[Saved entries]
== Segment start ==
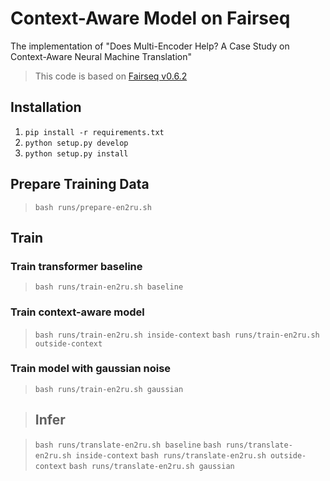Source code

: # Context-Aware Model on Fairseq

The implementation of "Does Multi-Encoder Help? A Case Study on Context-Aware Neural Machine Translation"

> This code is based on [Fairseq v0.6.2](https://github.com/pytorch/fairseq/tree/v0.6.2)

## Installation

1. `pip install -r requirements.txt`
2. `python setup.py develop`
3. `python setup.py install`

## Prepare Training Data

> `bash runs/prepare-en2ru.sh`

## Train

### Train transformer baseline

> `bash runs/train-en2ru.sh baseline`

### Train context-aware model

> `bash runs/train-en2ru.sh inside-context`
> `bash runs/train-en2ru.sh outside-context`

### Train model with gaussian noise

> `bash runs/train-en2ru.sh gaussian`

> ## Infer

> `bash runs/translate-en2ru.sh baseline`
> `bash runs/translate-en2ru.sh inside-context`
> `bash runs/translate-en2ru.sh outside-context`
> `bash runs/translate-en2ru.sh gaussian`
== Segment end ==
> [Work item]
Each record should be copied exactly, and each image left out.

> [Response]
Source code

: # Context-Aware Model on Fairseq

The implementation of "Does Multi-Encoder Help? A Case Study on Context-Aware Neural Machine Translation"

> This code is based on [Fairseq v0.6.2](https://github.com/pytorch/fairseq/tree/v0.6.2)

## Installation

1. `pip install -r requirements.txt`
2. `python setup.py develop`
3. `python setup.py install`

## Prepare Training Data

> `bash runs/prepare-en2ru.sh`

## Train

### Train transformer baseline

> `bash runs/train-en2ru.sh baseline`

### Train context-aware model

> `bash runs/train-en2ru.sh inside-context`
> `bash runs/train-en2ru.sh outside-context`

### Train model with gaussian noise

> `bash runs/train-en2ru.sh gaussian`

> ## Infer

> `bash runs/translate-en2ru.sh baseline`
> `bash runs/translate-en2ru.sh inside-context`
> `bash runs/translate-en2ru.sh outside-context`
> `bash runs/translate-en2ru.sh gaussian`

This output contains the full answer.